### [TASK REQUIREMENTS]
Records follow. Print exactly the lines from the one that has "Sparta, TN 38583" through the one that has "Uses pthreads for multi-threading support.", inclusive, and omit the pictures.

START EXTRACTED INFORMATION

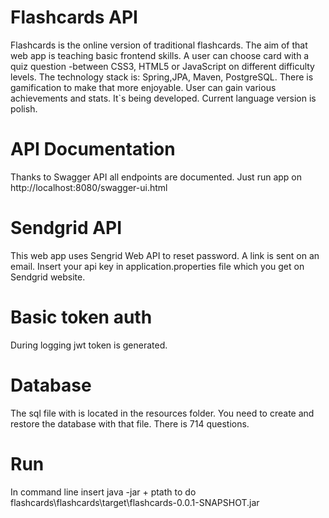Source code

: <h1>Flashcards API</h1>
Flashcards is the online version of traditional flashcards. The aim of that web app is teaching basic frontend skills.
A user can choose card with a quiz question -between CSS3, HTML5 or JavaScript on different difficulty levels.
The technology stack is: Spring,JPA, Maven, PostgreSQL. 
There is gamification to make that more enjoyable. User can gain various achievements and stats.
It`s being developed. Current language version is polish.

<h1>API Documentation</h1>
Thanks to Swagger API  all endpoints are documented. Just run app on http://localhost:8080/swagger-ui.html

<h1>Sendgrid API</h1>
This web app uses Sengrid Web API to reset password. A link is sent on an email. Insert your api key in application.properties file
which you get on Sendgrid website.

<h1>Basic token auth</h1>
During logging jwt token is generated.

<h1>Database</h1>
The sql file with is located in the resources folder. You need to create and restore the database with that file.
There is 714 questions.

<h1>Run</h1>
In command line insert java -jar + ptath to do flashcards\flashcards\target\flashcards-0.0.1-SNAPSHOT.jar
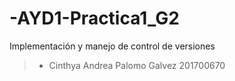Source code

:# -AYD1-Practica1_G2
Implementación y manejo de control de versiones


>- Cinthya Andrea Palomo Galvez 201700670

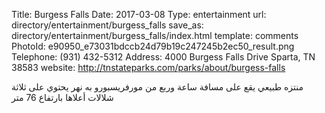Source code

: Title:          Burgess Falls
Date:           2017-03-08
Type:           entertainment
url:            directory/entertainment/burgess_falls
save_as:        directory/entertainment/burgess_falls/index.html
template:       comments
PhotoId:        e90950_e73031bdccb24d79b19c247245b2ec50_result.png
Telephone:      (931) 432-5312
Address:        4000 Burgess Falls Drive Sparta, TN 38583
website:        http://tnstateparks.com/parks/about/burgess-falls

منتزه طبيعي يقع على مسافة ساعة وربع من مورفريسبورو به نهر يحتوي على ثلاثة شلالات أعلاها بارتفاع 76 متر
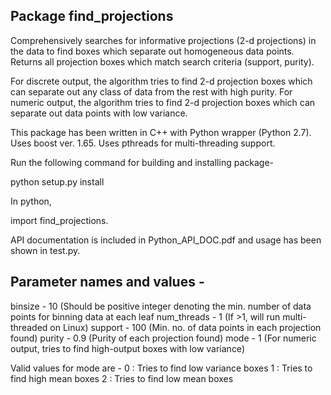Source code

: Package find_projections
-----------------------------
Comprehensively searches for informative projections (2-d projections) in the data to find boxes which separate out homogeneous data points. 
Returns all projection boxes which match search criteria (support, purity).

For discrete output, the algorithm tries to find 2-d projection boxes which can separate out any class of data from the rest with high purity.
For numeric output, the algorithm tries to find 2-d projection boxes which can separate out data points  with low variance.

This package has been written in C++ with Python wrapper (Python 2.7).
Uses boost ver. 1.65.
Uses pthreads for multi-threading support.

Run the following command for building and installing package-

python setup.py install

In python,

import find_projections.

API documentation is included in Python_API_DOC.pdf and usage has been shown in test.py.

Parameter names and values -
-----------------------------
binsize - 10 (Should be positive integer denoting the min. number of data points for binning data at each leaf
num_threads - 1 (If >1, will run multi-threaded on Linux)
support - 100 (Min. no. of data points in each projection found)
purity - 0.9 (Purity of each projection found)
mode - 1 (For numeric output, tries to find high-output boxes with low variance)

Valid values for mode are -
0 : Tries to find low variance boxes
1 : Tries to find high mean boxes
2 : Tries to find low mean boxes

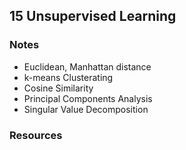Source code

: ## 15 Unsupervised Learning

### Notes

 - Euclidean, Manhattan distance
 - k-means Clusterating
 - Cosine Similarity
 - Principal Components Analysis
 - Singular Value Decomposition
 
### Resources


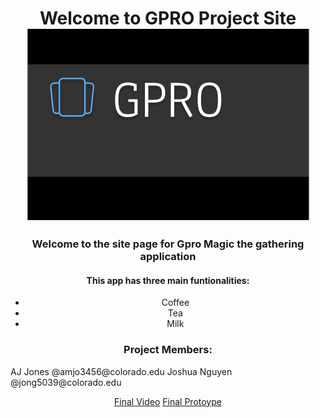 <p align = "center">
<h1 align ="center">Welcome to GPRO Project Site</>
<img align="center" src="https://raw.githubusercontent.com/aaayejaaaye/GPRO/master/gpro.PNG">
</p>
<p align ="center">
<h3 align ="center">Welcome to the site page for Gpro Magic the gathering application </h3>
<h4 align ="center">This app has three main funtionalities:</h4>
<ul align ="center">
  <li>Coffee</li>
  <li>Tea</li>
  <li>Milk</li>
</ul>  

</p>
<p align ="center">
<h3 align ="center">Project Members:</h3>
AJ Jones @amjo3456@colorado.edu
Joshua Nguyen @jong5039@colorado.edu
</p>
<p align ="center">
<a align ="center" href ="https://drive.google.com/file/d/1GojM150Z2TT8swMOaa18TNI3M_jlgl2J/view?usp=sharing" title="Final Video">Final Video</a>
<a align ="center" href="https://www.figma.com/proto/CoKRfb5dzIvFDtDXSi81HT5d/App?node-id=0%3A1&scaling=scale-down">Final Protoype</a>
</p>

END EXTRACTED INFORMATION

### [FINISHED EXERCISE]
Address:        4000 Burgess Falls Drive Sparta, TN 38583
website:        http://tnstateparks.com/parks/about/burgess-falls

منتزه طبيعي يقع على مسافة ساعة وربع من مورفريسبورو به نهر يحتوي على ثلاثة شلالات أعلاها بارتفاع 76 متر
Source code

: Package find_projections
-----------------------------
Comprehensively searches for informative projections (2-d projections) in the data to find boxes which separate out homogeneous data points. 
Returns all projection boxes which match search criteria (support, purity).

For discrete output, the algorithm tries to find 2-d projection boxes which can separate out any class of data from the rest with high purity.
For numeric output, the algorithm tries to find 2-d projection boxes which can separate out data points  with low variance.

This package has been written in C++ with Python wrapper (Python 2.7).
Uses boost ver. 1.65.
Uses pthreads for multi-threading support.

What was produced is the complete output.